Source texts of formatted documents
++++++++++++++++++++
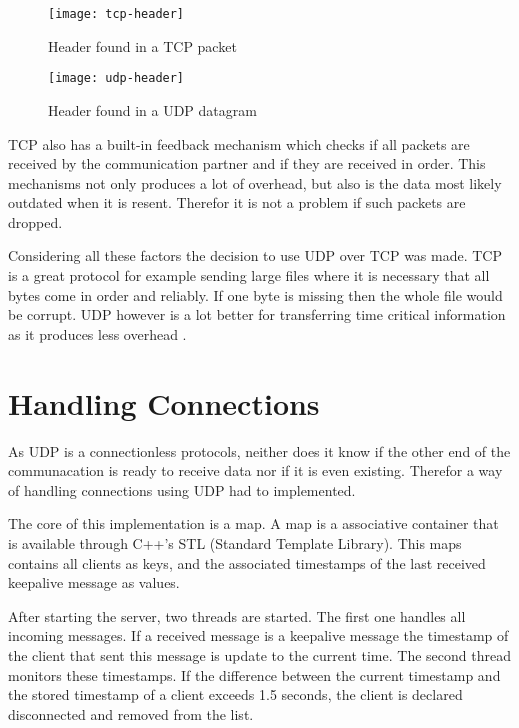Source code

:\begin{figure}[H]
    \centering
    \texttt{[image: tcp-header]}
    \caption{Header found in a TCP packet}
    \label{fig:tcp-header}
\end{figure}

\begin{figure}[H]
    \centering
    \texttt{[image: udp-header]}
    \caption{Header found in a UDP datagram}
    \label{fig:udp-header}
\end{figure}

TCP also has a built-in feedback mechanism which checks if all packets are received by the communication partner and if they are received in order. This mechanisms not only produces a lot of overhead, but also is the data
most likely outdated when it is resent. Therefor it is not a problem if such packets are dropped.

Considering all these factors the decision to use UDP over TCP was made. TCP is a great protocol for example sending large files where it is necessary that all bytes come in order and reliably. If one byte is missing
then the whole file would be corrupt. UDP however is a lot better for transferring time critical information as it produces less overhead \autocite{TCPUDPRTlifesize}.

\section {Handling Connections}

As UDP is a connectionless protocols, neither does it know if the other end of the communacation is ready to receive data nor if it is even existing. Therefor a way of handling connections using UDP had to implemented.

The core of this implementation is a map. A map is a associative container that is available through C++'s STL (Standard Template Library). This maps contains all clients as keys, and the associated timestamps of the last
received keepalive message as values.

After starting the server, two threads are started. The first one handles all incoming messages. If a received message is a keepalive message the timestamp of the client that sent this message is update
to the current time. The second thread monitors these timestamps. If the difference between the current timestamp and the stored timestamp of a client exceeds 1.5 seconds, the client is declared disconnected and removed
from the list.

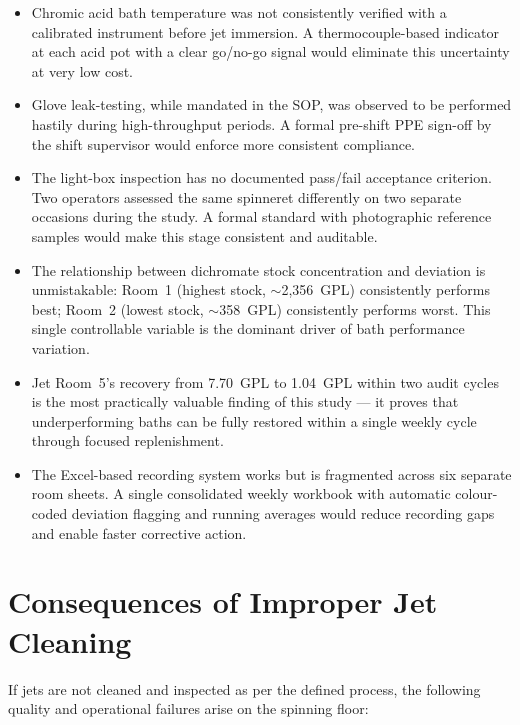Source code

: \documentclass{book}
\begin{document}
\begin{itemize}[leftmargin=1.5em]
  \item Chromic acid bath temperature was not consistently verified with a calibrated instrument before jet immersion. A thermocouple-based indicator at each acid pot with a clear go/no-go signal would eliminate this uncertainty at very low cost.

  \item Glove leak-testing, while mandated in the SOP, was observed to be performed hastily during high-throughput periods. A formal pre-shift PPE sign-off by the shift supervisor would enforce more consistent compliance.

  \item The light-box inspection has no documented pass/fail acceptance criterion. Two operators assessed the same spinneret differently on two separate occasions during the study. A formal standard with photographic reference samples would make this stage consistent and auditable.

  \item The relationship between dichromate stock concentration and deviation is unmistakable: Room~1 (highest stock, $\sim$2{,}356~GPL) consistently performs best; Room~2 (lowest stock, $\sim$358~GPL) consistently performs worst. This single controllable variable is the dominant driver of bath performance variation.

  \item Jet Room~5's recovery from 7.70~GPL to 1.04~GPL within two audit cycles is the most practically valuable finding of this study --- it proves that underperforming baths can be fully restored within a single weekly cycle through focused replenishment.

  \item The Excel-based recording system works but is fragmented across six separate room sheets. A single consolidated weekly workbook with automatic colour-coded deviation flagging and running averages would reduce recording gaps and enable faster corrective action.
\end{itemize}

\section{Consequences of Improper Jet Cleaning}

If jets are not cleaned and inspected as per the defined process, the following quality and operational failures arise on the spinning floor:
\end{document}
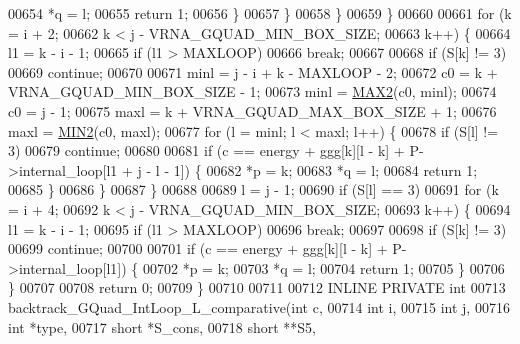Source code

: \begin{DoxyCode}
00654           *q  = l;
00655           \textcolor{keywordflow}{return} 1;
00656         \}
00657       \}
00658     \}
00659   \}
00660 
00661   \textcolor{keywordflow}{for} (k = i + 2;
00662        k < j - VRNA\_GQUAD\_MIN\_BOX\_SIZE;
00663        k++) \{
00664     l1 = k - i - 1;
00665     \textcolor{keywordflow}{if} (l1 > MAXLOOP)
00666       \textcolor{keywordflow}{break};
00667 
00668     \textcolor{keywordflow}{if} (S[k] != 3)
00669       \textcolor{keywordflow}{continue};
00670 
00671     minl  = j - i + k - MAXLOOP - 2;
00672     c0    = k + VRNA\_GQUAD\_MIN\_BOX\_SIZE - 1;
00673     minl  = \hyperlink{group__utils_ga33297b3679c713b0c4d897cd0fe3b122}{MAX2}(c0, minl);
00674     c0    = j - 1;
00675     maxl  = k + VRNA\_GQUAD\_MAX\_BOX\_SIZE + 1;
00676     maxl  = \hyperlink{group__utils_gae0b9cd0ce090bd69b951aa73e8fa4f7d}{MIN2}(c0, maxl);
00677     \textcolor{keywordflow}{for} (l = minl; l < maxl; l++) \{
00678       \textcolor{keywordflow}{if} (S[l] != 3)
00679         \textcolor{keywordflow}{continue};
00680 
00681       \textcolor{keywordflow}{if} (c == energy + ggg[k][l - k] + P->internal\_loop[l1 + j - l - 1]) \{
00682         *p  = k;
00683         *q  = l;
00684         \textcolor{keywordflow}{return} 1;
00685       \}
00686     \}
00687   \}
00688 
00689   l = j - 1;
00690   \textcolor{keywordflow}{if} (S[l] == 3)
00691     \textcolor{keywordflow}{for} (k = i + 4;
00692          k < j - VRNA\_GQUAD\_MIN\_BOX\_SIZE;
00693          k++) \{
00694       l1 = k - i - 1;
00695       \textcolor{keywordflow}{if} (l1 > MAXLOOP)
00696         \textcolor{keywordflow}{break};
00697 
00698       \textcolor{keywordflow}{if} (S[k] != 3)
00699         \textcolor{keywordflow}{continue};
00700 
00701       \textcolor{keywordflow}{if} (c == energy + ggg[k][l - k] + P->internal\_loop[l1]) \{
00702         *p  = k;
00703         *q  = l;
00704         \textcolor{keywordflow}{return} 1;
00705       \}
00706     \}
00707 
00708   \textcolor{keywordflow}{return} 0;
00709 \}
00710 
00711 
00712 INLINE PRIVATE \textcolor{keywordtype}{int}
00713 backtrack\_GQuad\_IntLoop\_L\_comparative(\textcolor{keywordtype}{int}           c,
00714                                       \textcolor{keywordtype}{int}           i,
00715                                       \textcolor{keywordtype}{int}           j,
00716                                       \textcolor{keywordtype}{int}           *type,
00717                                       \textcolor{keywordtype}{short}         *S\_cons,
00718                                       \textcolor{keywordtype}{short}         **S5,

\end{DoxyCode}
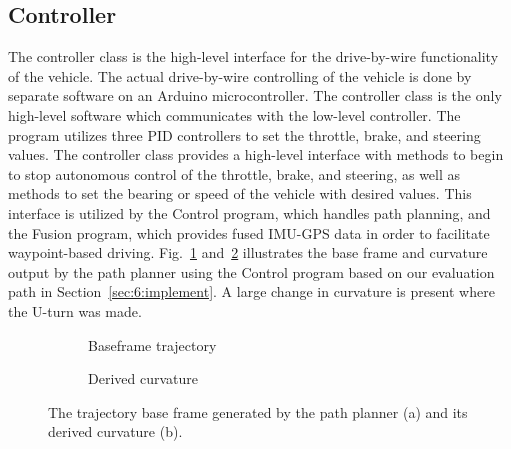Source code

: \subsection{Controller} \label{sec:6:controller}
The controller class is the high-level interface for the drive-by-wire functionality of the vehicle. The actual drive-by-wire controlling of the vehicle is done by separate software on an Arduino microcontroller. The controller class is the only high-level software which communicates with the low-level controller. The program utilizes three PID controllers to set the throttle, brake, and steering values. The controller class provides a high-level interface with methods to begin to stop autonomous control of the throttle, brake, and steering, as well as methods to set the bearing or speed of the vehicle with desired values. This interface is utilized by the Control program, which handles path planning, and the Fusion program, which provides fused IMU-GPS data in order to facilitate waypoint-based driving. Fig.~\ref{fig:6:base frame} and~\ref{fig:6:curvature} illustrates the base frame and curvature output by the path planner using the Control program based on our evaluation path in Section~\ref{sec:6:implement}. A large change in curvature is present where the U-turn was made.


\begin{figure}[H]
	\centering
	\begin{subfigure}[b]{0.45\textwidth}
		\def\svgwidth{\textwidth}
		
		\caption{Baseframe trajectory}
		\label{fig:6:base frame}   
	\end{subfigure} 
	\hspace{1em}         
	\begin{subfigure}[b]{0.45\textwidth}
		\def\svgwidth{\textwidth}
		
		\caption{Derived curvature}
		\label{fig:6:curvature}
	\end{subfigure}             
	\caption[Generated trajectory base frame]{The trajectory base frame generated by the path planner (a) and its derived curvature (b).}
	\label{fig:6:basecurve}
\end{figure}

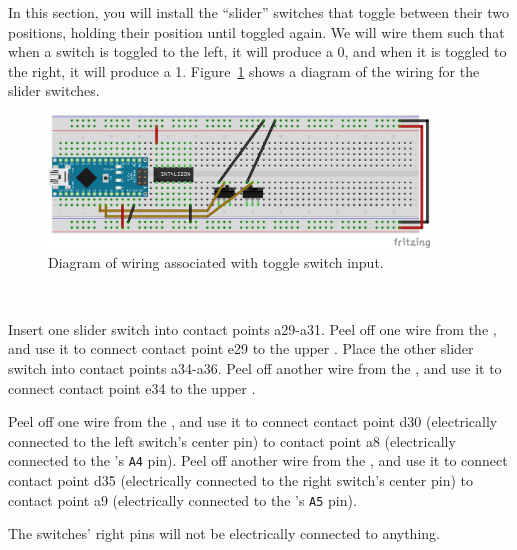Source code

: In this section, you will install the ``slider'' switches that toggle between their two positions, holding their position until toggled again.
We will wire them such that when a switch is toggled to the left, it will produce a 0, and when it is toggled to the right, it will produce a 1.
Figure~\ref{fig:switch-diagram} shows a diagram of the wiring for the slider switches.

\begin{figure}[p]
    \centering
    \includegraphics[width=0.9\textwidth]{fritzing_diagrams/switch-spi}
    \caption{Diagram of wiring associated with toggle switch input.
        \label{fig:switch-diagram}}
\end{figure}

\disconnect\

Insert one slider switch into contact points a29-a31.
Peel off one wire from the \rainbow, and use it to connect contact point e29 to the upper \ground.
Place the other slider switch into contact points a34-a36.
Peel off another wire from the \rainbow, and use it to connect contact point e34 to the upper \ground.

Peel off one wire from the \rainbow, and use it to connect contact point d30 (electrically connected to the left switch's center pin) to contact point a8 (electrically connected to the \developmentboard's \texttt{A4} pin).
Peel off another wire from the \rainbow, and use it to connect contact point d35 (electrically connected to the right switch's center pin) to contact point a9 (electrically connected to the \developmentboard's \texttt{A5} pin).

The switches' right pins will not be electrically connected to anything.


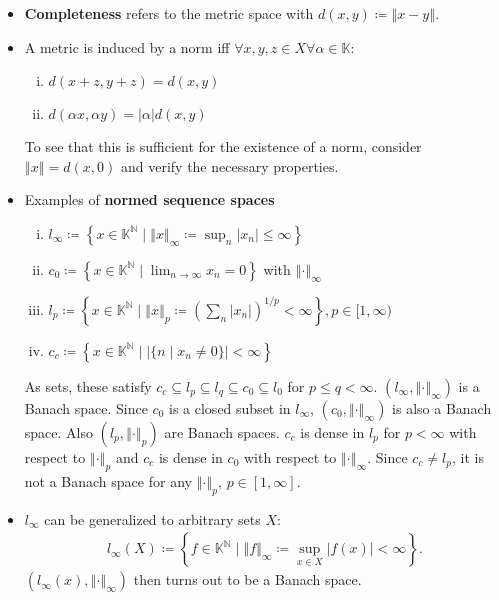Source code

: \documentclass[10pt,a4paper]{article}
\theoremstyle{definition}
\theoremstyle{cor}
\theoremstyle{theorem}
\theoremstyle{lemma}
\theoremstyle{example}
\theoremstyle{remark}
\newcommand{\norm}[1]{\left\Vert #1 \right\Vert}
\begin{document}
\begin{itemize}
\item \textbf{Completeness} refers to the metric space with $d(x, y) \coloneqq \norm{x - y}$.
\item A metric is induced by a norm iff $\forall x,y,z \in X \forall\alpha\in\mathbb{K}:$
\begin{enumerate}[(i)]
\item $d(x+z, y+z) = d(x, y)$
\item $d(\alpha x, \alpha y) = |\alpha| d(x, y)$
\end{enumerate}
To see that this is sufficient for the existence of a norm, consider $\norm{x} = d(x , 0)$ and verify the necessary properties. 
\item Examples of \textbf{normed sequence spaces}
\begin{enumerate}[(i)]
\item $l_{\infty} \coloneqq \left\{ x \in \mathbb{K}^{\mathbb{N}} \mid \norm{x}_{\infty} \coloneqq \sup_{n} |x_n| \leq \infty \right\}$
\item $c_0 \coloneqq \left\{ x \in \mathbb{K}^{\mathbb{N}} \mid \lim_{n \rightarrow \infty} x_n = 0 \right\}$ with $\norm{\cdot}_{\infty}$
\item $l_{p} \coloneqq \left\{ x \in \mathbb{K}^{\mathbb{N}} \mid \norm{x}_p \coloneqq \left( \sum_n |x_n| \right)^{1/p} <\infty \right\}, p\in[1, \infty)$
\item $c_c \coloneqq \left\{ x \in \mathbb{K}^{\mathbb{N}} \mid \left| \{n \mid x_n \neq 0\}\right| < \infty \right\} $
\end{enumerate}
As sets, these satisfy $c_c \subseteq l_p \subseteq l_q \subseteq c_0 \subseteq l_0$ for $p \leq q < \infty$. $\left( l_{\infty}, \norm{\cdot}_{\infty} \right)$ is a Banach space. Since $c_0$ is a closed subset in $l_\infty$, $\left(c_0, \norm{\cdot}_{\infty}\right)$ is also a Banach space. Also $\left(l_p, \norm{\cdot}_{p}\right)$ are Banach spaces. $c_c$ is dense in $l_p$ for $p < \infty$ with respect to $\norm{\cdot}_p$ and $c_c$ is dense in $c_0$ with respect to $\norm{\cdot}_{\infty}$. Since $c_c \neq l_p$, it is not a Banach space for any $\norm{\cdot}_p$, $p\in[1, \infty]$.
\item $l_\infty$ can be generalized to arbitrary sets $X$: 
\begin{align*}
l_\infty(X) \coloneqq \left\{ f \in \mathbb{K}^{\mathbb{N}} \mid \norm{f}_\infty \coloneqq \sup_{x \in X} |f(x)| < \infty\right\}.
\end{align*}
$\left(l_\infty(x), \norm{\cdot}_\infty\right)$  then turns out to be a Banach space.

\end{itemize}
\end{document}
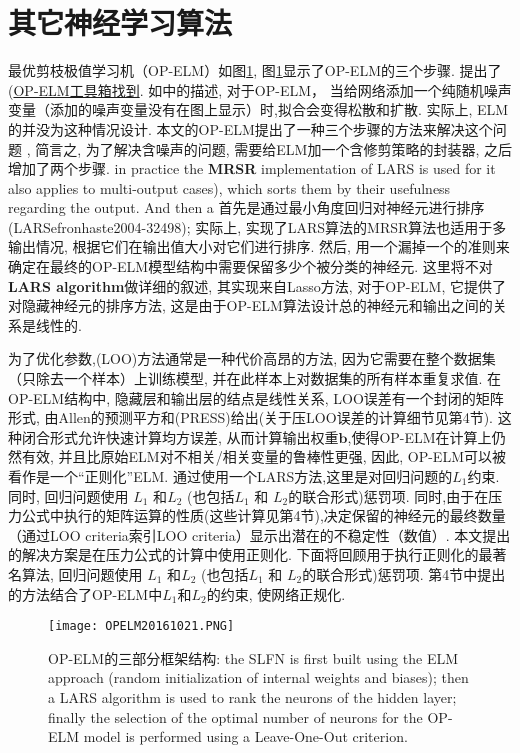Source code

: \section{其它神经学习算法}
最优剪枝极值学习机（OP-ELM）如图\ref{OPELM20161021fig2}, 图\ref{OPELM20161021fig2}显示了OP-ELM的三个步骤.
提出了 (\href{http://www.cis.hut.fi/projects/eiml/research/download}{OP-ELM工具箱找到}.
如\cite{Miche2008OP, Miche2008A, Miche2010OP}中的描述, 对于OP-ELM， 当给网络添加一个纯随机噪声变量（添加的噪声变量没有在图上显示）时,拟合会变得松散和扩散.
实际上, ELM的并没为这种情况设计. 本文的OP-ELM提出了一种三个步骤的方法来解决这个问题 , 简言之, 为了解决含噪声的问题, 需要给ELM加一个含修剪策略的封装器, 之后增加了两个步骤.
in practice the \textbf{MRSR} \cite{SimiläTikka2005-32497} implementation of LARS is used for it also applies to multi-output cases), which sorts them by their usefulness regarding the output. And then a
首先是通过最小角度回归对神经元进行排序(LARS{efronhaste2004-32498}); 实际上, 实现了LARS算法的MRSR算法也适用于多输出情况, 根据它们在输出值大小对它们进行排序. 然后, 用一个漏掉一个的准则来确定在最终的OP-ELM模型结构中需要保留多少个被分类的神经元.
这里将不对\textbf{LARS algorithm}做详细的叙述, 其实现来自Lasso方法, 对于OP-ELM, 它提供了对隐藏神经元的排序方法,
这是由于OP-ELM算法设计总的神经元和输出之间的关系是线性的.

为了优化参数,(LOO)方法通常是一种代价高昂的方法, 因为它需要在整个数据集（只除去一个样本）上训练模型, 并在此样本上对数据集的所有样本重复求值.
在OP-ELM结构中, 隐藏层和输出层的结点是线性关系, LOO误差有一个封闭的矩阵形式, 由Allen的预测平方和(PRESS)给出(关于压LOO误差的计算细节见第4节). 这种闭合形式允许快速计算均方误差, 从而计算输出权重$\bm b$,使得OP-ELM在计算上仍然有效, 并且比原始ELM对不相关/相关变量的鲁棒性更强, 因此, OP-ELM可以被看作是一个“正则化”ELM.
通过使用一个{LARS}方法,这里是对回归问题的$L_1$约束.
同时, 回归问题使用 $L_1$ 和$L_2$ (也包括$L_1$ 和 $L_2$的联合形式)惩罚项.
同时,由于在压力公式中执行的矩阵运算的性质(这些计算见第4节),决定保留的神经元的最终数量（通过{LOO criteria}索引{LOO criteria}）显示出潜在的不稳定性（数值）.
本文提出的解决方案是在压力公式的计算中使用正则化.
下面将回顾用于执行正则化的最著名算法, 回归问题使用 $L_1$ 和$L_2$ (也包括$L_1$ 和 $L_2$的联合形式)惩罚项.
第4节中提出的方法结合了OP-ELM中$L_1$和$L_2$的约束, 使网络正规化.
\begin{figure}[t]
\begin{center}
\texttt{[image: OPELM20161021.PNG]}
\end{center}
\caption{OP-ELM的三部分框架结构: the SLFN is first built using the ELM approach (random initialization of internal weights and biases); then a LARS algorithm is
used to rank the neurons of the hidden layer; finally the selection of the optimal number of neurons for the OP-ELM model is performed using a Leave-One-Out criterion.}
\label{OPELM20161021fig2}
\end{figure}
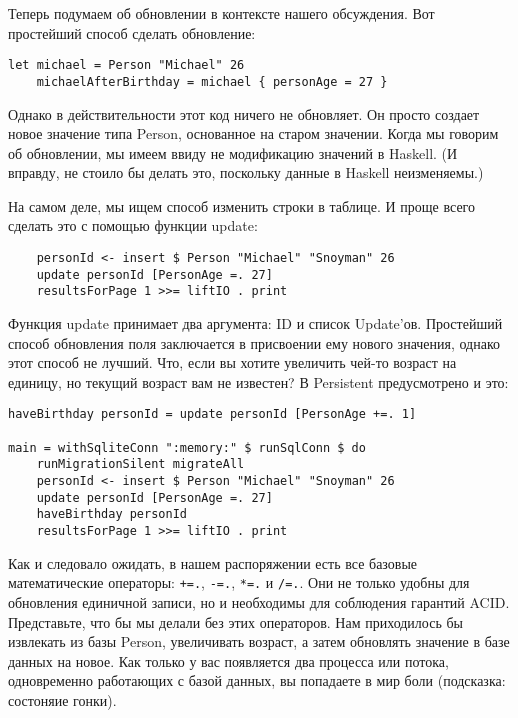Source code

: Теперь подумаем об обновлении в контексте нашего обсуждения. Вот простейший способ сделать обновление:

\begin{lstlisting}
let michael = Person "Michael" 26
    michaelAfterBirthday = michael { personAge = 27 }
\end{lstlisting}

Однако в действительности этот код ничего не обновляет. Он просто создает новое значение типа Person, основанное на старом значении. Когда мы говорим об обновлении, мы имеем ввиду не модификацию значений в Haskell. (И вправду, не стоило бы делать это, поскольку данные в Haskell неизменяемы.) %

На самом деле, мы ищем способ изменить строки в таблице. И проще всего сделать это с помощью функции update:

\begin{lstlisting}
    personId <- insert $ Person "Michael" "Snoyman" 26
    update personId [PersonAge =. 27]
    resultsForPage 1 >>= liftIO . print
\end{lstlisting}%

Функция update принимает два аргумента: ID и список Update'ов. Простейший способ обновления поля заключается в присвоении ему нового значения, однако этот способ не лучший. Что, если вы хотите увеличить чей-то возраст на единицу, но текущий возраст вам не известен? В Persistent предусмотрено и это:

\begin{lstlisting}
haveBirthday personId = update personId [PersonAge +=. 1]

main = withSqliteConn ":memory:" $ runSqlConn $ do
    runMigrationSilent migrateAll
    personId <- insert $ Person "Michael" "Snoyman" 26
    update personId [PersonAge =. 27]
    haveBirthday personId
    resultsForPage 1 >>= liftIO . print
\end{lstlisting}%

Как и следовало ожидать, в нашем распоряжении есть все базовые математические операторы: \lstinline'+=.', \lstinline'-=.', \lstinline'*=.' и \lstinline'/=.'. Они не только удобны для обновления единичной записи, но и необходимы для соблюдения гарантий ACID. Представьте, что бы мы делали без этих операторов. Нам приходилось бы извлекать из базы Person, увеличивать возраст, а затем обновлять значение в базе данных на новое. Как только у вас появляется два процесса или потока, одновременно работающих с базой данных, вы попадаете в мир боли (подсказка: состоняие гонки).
++++++++++++++++++++
## PROBLEM TO SOLVE
Write out every line of the data that holds the word "switches".

## ANSWER
: In this section, you will install the ``slider'' switches that toggle between their two positions, holding their position until toggled again.
Figure~\ref{fig:switch-diagram} shows a diagram of the wiring for the slider switches.
The switches' right pins will not be electrically connected to anything.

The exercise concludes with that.